Holiday Nut Balls
Main Dish

Holiday Nut Balls

Happy Thanksgiving! This has always been my favorite holiday. I love the smells, the busyness in the kitchen, the family gathering together . . . But I especially love celebrating a day that symbolizes gratitude. I believe that reminding ourselves what we are grateful for can be such a powerful and positive tool. When life gets crazy, or we’re feeling frustrated with where we’re at in our lives, or wishing we had more of this or less of that . . . simply taking a moment or two to consider all that we DO have, whether those things are “big” or “small,” can truly clarify our perspective and help us to reprioritize what really matters. I try to do this as often as I can remember to, but having this day of thanksgiving every year is a perfect opportunity to focus on these thoughts as they apply to my life at the moment.

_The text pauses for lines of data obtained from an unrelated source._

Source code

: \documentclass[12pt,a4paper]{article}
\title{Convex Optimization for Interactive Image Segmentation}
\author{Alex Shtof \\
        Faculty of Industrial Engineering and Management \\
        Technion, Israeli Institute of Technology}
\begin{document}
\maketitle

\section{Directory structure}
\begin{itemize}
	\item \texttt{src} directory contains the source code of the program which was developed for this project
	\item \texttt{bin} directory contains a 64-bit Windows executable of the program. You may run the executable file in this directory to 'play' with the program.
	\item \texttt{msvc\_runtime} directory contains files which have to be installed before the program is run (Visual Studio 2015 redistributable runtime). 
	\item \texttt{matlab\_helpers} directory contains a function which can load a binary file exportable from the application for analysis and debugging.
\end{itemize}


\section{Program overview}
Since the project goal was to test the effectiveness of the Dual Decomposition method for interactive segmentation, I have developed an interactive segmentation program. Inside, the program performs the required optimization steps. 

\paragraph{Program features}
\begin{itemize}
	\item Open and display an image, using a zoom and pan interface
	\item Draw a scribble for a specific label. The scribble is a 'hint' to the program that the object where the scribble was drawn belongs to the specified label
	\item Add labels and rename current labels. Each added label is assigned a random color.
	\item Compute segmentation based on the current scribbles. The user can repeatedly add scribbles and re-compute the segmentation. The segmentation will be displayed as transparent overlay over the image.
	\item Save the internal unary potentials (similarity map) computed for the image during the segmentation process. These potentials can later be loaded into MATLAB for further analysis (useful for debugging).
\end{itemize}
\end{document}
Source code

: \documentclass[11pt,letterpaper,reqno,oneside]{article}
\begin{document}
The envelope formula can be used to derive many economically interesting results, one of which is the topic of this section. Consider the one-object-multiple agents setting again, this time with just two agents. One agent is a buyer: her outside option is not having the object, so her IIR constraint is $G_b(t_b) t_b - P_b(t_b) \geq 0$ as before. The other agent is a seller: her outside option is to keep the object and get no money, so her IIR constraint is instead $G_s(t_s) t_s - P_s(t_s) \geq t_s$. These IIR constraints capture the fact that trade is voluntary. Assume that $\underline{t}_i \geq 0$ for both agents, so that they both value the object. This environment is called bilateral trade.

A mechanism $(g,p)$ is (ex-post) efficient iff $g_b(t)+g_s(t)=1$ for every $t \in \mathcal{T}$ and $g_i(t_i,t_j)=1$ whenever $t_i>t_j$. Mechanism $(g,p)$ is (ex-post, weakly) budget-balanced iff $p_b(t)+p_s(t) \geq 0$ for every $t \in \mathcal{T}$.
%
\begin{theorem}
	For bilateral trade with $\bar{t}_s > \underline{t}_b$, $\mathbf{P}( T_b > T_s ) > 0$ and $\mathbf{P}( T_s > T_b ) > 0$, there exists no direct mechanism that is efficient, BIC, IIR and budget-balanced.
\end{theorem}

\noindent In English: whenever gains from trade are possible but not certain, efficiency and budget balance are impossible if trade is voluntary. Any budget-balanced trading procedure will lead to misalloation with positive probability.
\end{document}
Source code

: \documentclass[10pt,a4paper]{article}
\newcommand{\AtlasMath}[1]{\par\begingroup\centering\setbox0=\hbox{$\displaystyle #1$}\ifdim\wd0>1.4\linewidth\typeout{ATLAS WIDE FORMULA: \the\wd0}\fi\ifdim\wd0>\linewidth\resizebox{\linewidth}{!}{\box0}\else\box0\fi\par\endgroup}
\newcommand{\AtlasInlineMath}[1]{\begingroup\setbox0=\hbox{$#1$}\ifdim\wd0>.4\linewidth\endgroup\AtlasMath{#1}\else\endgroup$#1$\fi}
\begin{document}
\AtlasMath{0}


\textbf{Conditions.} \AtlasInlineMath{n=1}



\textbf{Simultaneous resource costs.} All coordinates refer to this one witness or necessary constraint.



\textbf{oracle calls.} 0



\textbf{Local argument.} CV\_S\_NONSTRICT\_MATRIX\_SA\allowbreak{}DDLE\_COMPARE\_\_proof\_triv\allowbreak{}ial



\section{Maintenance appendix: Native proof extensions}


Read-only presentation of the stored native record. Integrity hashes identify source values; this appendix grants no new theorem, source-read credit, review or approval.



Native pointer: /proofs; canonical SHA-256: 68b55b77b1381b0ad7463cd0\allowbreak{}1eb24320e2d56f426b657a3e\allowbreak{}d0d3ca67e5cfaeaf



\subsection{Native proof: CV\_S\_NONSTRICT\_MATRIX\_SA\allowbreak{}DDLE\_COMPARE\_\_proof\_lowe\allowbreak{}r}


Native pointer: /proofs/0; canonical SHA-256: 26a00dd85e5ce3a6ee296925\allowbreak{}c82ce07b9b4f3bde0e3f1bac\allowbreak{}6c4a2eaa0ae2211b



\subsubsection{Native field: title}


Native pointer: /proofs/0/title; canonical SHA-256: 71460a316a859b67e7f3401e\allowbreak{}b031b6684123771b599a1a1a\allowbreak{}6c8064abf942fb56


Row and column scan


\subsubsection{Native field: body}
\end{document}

Today’s recipe was inspired by a similar one I raved about at a Thanksgiving several years ago. I had never had a “nut ball” before (great name, I know 😜), but after trying them, I was sold. They were baked in a bbq-like sauce and were just divine! Ever since then I’ve wanted to do my best to replicate them. So, without further adieu, here is my version I’m calling, Holiday Nut Balls (please help me come up with a better name).

In my first attempted version of these, I tried simmering them in a Crock-Pot in their sauce . . .

Holiday Nut Balls

Holiday Nut Balls

The flavors were all there, BUT, the balls completely crumbled apart into what became a “meaty” looking sauce. So, they are now baked separately in the oven . . .

Holiday Nut Balls

. . . and then served with their sauce poured over top. They look so pretty!!

Holiday Nut Balls

They certainly have a way of brightening up a plate! And when served with a side of colorful roasted veggies, they’re almost too pretty to eat. Almost.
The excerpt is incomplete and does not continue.